*MATERIAL SUPPLIED*.
§ §

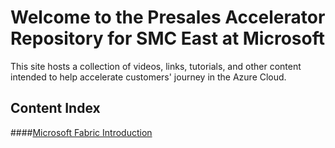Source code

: # Welcome to the Presales Accelerator Repository for SMC East at Microsoft
This site hosts a collection of videos, links, tutorials, and other content intended to help accelerate customers' journey in the Azure Cloud.

## Content Index
####[Microsoft Fabric Introduction](https://smc-presales-accelerators.github.io/TestMarkdown.md)
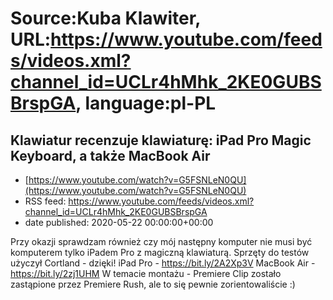 # Source:Kuba Klawiter, URL:https://www.youtube.com/feeds/videos.xml?channel_id=UCLr4hMhk_2KE0GUBSBrspGA, language:pl-PL

## Klawiatur recenzuje klawiaturę: iPad Pro Magic Keyboard, a także MacBook Air
 - [https://www.youtube.com/watch?v=G5FSNLeN0QU](https://www.youtube.com/watch?v=G5FSNLeN0QU)
 - RSS feed: https://www.youtube.com/feeds/videos.xml?channel_id=UCLr4hMhk_2KE0GUBSBrspGA
 - date published: 2020-05-22 00:00:00+00:00

Przy okazji sprawdzam również czy mój następny komputer nie musi być komputerem tylko iPadem Pro z magiczną klawiaturą. Sprzęty do testów użyczył Cortland - dzięki!
iPad Pro -  https://bit.ly/2A2Xp3V
MacBook Air - https://bit.ly/2zj1UHM
W temacie montażu - Premiere Clip zostało zastąpione przez Premiere Rush, ale to się pewnie zorientowaliście :)

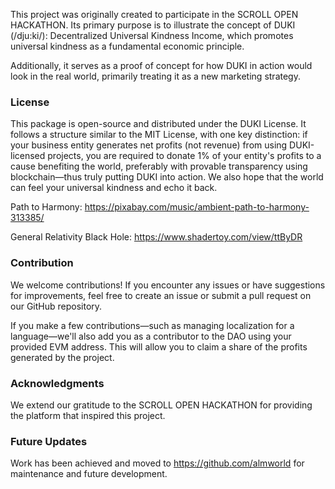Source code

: 

This project was originally created to participate in the SCROLL OPEN HACKATHON. Its primary purpose is to illustrate the concept of DUKI (/dju:ki/): Decentralized Universal Kindness Income, which promotes universal kindness as a fundamental economic principle.


Additionally, it serves as a proof of concept for how DUKI in action would look in the real world, primarily treating it as a new marketing strategy.


### License
This package is open-source and distributed under the DUKI License. It follows a structure similar to the MIT License, with one key distinction: if your business entity generates net profits (not revenue) from using DUKI-licensed projects, you are required to donate 1% of your entity's profits to a cause benefiting the world, preferably with provable transparency using blockchain—thus truly putting DUKI into action. We also hope that the world can feel your universal kindness and echo it back.

Path to Harmony: https://pixabay.com/music/ambient-path-to-harmony-313385/

General Relativity Black Hole: https://www.shadertoy.com/view/ttByDR


### Contribution
We welcome contributions! If you encounter any issues or have suggestions for improvements, feel free to create an issue or submit a pull request on our GitHub repository.

If you make a few contributions—such as managing localization for a language—we'll also add you as a contributor to the DAO using your provided EVM address. This will allow you to claim a share of the profits generated by the project.

### Acknowledgments
We extend our gratitude to the SCROLL OPEN HACKATHON for providing the platform that inspired this project.


### Future Updates
Work has been achieved and moved to https://github.com/almworld for maintenance and future development.
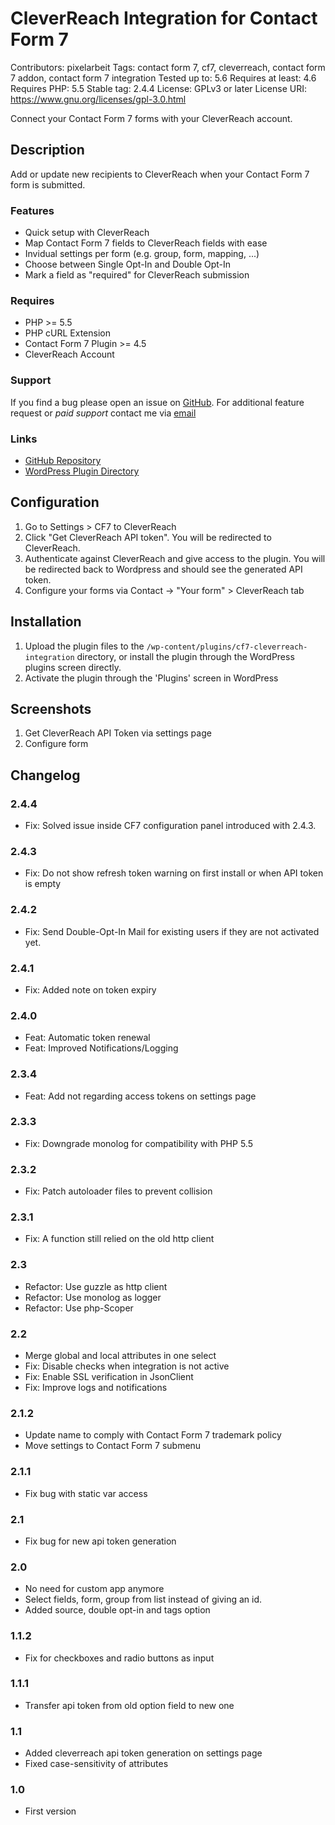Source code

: # CleverReach Integration for Contact Form 7

Contributors: pixelarbeit
Tags: contact form 7, cf7, cleverreach, contact form 7 addon, contact form 7 integration
Tested up to: 5.6
Requires at least: 4.6
Requires PHP: 5.5
Stable tag: 2.4.4
License: GPLv3 or later
License URI: https://www.gnu.org/licenses/gpl-3.0.html

Connect your Contact Form 7 forms with your CleverReach account.
## Description

Add or update new recipients to CleverReach when your Contact Form 7 form is submitted.

### Features

* Quick setup with CleverReach
* Map Contact Form 7 fields to CleverReach fields with ease
* Invidual settings per form (e.g. group, form, mapping, ...)
* Choose between Single Opt-In and Double Opt-In
* Mark a field as "required" for CleverReach submission

### Requires

* PHP >= 5.5
* PHP cURL Extension
* Contact Form 7 Plugin >= 4.5
* CleverReach Account

### Support

If you find a bug please open an issue on [GitHub](https://github.com/pxlrbt/wordpress-contact-form-7-cleverreach/issues). For additional feature request or _paid support_ contact me via [email](mailto:info@pixelarbeit.de)

### Links
- [GitHub Repository](https://github.com/pxlrbt/wordpress-contact-form-7-cleverreach)
- [WordPress Plugin Directory](https://wordpress.org/plugins/cf7-cleverreach-integration/)

## Configuration

1. Go to Settings > CF7 to CleverReach
1. Click "Get CleverReach API token". You will be redirected to CleverReach.
1. Authenticate against CleverReach and give access to the plugin. You will be redirected back to Wordpress and should see the generated API token.
1. Configure your forms via Contact -> "Your form" > CleverReach tab

## Installation

1. Upload the plugin files to the `/wp-content/plugins/cf7-cleverreach-integration` directory, or install the plugin through the WordPress plugins screen directly.
1. Activate the plugin through the 'Plugins' screen in WordPress

## Screenshots

1. Get CleverReach API Token via settings page
2. Configure form

## Changelog
### 2.4.4
* Fix: Solved issue inside CF7 configuration panel introduced with 2.4.3.
### 2.4.3
* Fix: Do not show refresh token warning on first install or when API token is empty

### 2.4.2
* Fix: Send Double-Opt-In Mail for existing users if they are not activated yet.
### 2.4.1
* Fix: Added note on token expiry

### 2.4.0
* Feat: Automatic token renewal
* Feat: Improved Notifications/Logging

### 2.3.4
* Feat: Add not regarding access tokens on settings page

### 2.3.3
* Fix: Downgrade monolog for compatibility with PHP 5.5

### 2.3.2
* Fix: Patch autoloader files to prevent collision

### 2.3.1
* Fix: A function still relied on the old http client

### 2.3
* Refactor: Use guzzle as http client
* Refactor: Use monolog as logger
* Refactor: Use php-Scoper

### 2.2
* Merge global and local attributes in one select
* Fix: Disable checks when integration is not active
* Fix: Enable SSL verification in JsonClient
* Fix: Improve logs and notifications

### 2.1.2
* Update name to comply with Contact Form 7 trademark policy
* Move settings to Contact Form 7 submenu

### 2.1.1
* Fix bug with static var access

### 2.1
* Fix bug for new api token generation

### 2.0
* No need for custom app anymore
* Select fields, form, group from list instead of giving an id.
* Added source, double opt-in and tags option

### 1.1.2
* Fix for checkboxes and radio buttons as input

### 1.1.1
* Transfer api token from old option field to new one

### 1.1
* Added cleverreach api token generation on settings page
* Fixed case-sensitivity of attributes

### 1.0
* First version
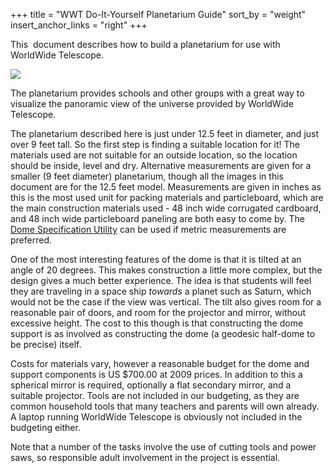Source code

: +++
title = "WWT Do-It-Yourself Planetarium Guide"
sort_by = "weight"
insert_anchor_links = "right"
+++

This  document describes how to build a planetarium for use with WorldWide Telescope.

![](planetariumimages/FinishedOne.jpg)

The planetarium provides schools and other groups with a great way to visualize the panoramic view of the universe provided by WorldWide Telescope.

The planetarium described here is just under 12.5 feet in diameter, and just over 9 feet tall. So the first step is finding a suitable location for it! The materials used are not suitable for an outside location, so the location should be inside, level and dry. Alternative measurements are given for a smaller (9 feet diameter) planetarium, though all the images in this document are for the 12.5 feet model. Measurements are given in inches as this is the most used unit for packing materials and particleboard, which are the main construction materials used - 48 inch wide corrugated cardboard, and 48 inch wide particleboard paneling are both easy to come by. The [Dome Specification Utility](#the-dome-specification-utility) can be used if metric measurements are preferred.

One of the most interesting features of the dome is that it is tilted at an angle of 20 degrees. This makes construction a little more complex, but the design gives a much better experience. The idea is that students will feel they are traveling in a space ship _towards_ a planet such as Saturn, which would not be the case if the view was vertical. The tilt also gives room for a reasonable pair of doors, and room for the projector and mirror, without excessive height. The cost to this though is that constructing the dome support is as involved as constructing the dome (a geodesic half-dome to be precise) itself.

Costs for materials vary, however a reasonable budget for the dome and support components is US $700.00 at 2009 prices. In addition to this a spherical mirror is required, optionally a flat secondary mirror, and a suitable projector. Tools are not included in our budgeting, as they are common household tools that many teachers and parents will own already. A laptop running WorldWide Telescope is obviously not included in the budgeting either.

Note that a number of the tasks involve the use of cutting tools and power saws, so responsible adult involvement in the project is essential.
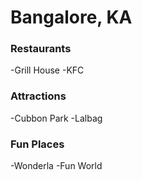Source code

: # Bangalore, KA

### Restaurants
-Grill House
-KFC

### Attractions
-Cubbon Park
-Lalbag

### Fun Places
-Wonderla
-Fun World

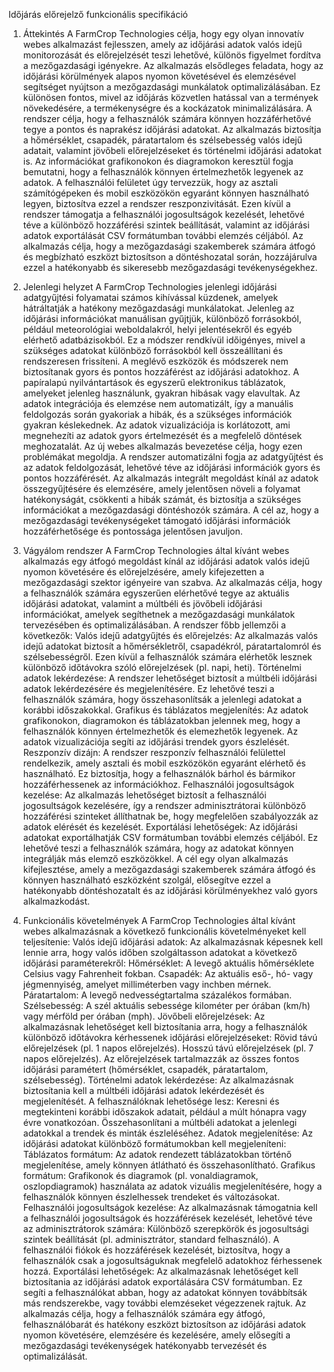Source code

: Időjárás előrejelző funkcionális specifikáció

1. Áttekintés
A FarmCrop Technologies célja, hogy egy olyan innovatív webes alkalmazást fejlesszen, amely az időjárási adatok valós idejű monitorozását és előrejelzését teszi lehetővé, különös figyelmet fordítva a mezőgazdasági igényekre. Az alkalmazás elsődleges feladata, hogy az időjárási körülmények alapos nyomon követésével és elemzésével segítséget nyújtson a mezőgazdasági munkálatok optimalizálásában. Ez különösen fontos, mivel az időjárás közvetlen hatással van a termények növekedésére, a termékenységre és a kockázatok minimalizálására.
A rendszer célja, hogy a felhasználók számára könnyen hozzáférhetővé tegye a pontos és naprakész időjárási adatokat. Az alkalmazás biztosítja a hőmérséklet, csapadék, páratartalom és szélsebesség valós idejű adatait, valamint jövőbeli előrejelzéseket és történelmi időjárási adatokat is. Az információkat grafikonokon és diagramokon keresztül fogja bemutatni, hogy a felhasználók könnyen értelmezhetők legyenek az adatok.
A felhasználói felületet úgy tervezzük, hogy az asztali számítógépeken és mobil eszközökön egyaránt könnyen használható legyen, biztosítva ezzel a rendszer reszponzivitását. Ezen kívül a rendszer támogatja a felhasználói jogosultságok kezelését, lehetővé téve a különböző hozzáférési szintek beállítását, valamint az időjárási adatok exportálását CSV formátumban további elemzés céljából. Az alkalmazás célja, hogy a mezőgazdasági szakemberek számára átfogó és megbízható eszközt biztosítson a döntéshozatal során, hozzájárulva ezzel a hatékonyabb és sikeresebb mezőgazdasági tevékenységekhez.

2. Jelenlegi helyzet
A FarmCrop Technologies jelenlegi időjárási adatgyűjtési folyamatai számos kihívással küzdenek, amelyek hátráltatják a hatékony mezőgazdasági munkálatokat. Jelenleg az időjárási információkat manuálisan gyűjtjük, különböző forrásokból, például meteorológiai weboldalakról, helyi jelentésekről és egyéb elérhető adatbázisokból. Ez a módszer rendkívül időigényes, mivel a szükséges adatokat különböző forrásokból kell összeállítani és rendszeresen frissíteni.
A meglévő eszközök és módszerek nem biztosítanak gyors és pontos hozzáférést az időjárási adatokhoz. A papíralapú nyilvántartások és egyszerű elektronikus táblázatok, amelyeket jelenleg használunk, gyakran hibásak vagy elavultak. Az adatok integrációja és elemzése nem automatizált, így a manuális feldolgozás során gyakoriak a hibák, és a szükséges információk gyakran késlekednek. Az adatok vizualizációja is korlátozott, ami megnehezíti az adatok gyors értelmezését és a megfelelő döntések meghozatalát.
Az új webes alkalmazás bevezetése célja, hogy ezen problémákat megoldja. A rendszer automatizálni fogja az adatgyűjtést és az adatok feldolgozását, lehetővé téve az időjárási információk gyors és pontos hozzáférését. Az alkalmazás integrált megoldást kínál az adatok összegyűjtésére és elemzésére, amely jelentősen növeli a folyamat hatékonyságát, csökkenti a hibák számát, és biztosítja a szükséges információkat a mezőgazdasági döntéshozók számára. A cél az, hogy a mezőgazdasági tevékenységeket támogató időjárási információk hozzáférhetősége és pontossága jelentősen javuljon.

3. Vágyálom rendszer
A FarmCrop Technologies által kívánt webes alkalmazás egy átfogó megoldást kínál az időjárási adatok valós idejű nyomon követésére és előrejelzésére, amely kifejezetten a mezőgazdasági szektor igényeire van szabva. Az alkalmazás célja, hogy a felhasználók számára egyszerűen elérhetővé tegye az aktuális időjárási adatokat, valamint a múltbéli és jövőbeli időjárási információkat, amelyek segíthetnek a mezőgazdasági munkálatok tervezésében és optimalizálásában.
A rendszer főbb jellemzői a következők:
Valós idejű adatgyűjtés és előrejelzés: Az alkalmazás valós idejű adatokat biztosít a hőmérsékletről, csapadékról, páratartalomról és szélsebességről. Ezen kívül a felhasználók számára elérhetők lesznek különböző időtávokra szóló előrejelzések (pl. napi, heti).
Történelmi adatok lekérdezése: A rendszer lehetőséget biztosít a múltbéli időjárási adatok lekérdezésére és megjelenítésére. Ez lehetővé teszi a felhasználók számára, hogy összehasonlítsák a jelenlegi adatokat a korábbi időszakokkal.
Grafikus és táblázatos megjelenítés: Az adatok grafikonokon, diagramokon és táblázatokban jelennek meg, hogy a felhasználók könnyen értelmezhetők és elemezhetők legyenek. Az adatok vizualizációja segíti az időjárási trendek gyors észlelését.
Reszponzív dizájn: A rendszer reszponzív felhasználói felülettel rendelkezik, amely asztali és mobil eszközökön egyaránt elérhető és használható. Ez biztosítja, hogy a felhasználók bárhol és bármikor hozzáférhessenek az információkhoz.
Felhasználói jogosultságok kezelése: Az alkalmazás lehetőséget biztosít a felhasználói jogosultságok kezelésére, így a rendszer adminisztrátorai különböző hozzáférési szinteket állíthatnak be, hogy megfelelően szabályozzák az adatok elérését és kezelését.
Exportálási lehetőségek: Az időjárási adatokat exportálhatják CSV formátumban további elemzés céljából. Ez lehetővé teszi a felhasználók számára, hogy az adatokat könnyen integrálják más elemző eszközökkel.
A cél egy olyan alkalmazás kifejlesztése, amely a mezőgazdasági szakemberek számára átfogó és könnyen használható eszközként szolgál, elősegítve ezzel a hatékonyabb döntéshozatalt és az időjárási körülményekhez való gyors alkalmazkodást.

4. Funkcionális követelmények
A FarmCrop Technologies által kívánt webes alkalmazásnak a következő funkcionális követelményeket kell teljesítenie:
Valós idejű időjárási adatok: Az alkalmazásnak képesnek kell lennie arra, hogy valós időben szolgáltasson adatokat a következő időjárási paraméterekről:
Hőmérséklet: A levegő aktuális hőmérséklete Celsius vagy Fahrenheit fokban.
Csapadék: Az aktuális eső-, hó- vagy jégmennyiség, amelyet milliméterben vagy inchben mérnek.
Páratartalom: A levegő nedvességtartalma százalékos formában.
Szélsebesség: A szél aktuális sebessége kilométer per órában (km/h) vagy mérföld per órában (mph).
Jövőbeli előrejelzések: Az alkalmazásnak lehetőséget kell biztosítania arra, hogy a felhasználók különböző időtávokra kérhessenek időjárási előrejelzéseket:
Rövid távú előrejelzések (pl. 1 napos előrejelzés).
Hosszú távú előrejelzések (pl. 7 napos előrejelzés).
Az előrejelzések tartalmazzák az összes fontos időjárási paramétert (hőmérséklet, csapadék, páratartalom, szélsebesség).
Történelmi adatok lekérdezése: Az alkalmazásnak biztosítania kell a múltbéli időjárási adatok lekérdezését és megjelenítését. A felhasználóknak lehetősége lesz:
Keresni és megtekinteni korábbi időszakok adatait, például a múlt hónapra vagy évre vonatkozóan.
Összehasonlítani a múltbéli adatokat a jelenlegi adatokkal a trendek és minták észleléséhez.
Adatok megjelenítése: Az időjárási adatokat különböző formátumokban kell megjeleníteni:
Táblázatos formátum: Az adatok rendezett táblázatokban történő megjelenítése, amely könnyen átlátható és összehasonlítható.
Grafikus formátum: Grafikonok és diagramok (pl. vonaldiagramok, oszlopdiagramok) használata az adatok vizuális megjelenítésére, hogy a felhasználók könnyen észlelhessek trendeket és változásokat.
Felhasználói jogosultságok kezelése: Az alkalmazásnak támogatnia kell a felhasználói jogosultságok és hozzáférések kezelését, lehetővé téve az adminisztrátorok számára:
Különböző szerepkörök és jogosultsági szintek beállítását (pl. adminisztrátor, standard felhasználó).
A felhasználói fiókok és hozzáférések kezelését, biztosítva, hogy a felhasználók csak a jogosultságuknak megfelelő adatokhoz férhessenek hozzá.
Exportálási lehetőségek: Az alkalmazásnak lehetőséget kell biztosítania az időjárási adatok exportálására CSV formátumban. Ez segíti a felhasználókat abban, hogy az adatokat könnyen továbbítsák más rendszerekbe, vagy további elemzéseket végezzenek rajtuk.
Az alkalmazás célja, hogy a felhasználók számára egy átfogó, felhasználóbarát és hatékony eszközt biztosítson az időjárási adatok nyomon követésére, elemzésére és kezelésére, amely elősegíti a mezőgazdasági tevékenységek hatékonyabb tervezését és optimalizálását.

§ §

Write out exactly and only the lines that run from the start of the data above through the line containing "- date published: 2020-05-22 00:00:00+00:00", leaving the pictures out.

Source code

: # Welcome to the Presales Accelerator Repository for SMC East at Microsoft
This site hosts a collection of videos, links, tutorials, and other content intended to help accelerate customers' journey in the Azure Cloud.

## Content Index
####[Microsoft Fabric Introduction](https://smc-presales-accelerators.github.io/TestMarkdown.md)
 # Source:Kuba Klawiter, URL:https://www.youtube.com/feeds/videos.xml?channel_id=UCLr4hMhk_2KE0GUBSBrspGA, language:pl-PL

## Klawiatur recenzuje klawiaturę: iPad Pro Magic Keyboard, a także MacBook Air
 - [https://www.youtube.com/watch?v=G5FSNLeN0QU](https://www.youtube.com/watch?v=G5FSNLeN0QU)
 - RSS feed: https://www.youtube.com/feeds/videos.xml?channel_id=UCLr4hMhk_2KE0GUBSBrspGA
 - date published: 2020-05-22 00:00:00+00:00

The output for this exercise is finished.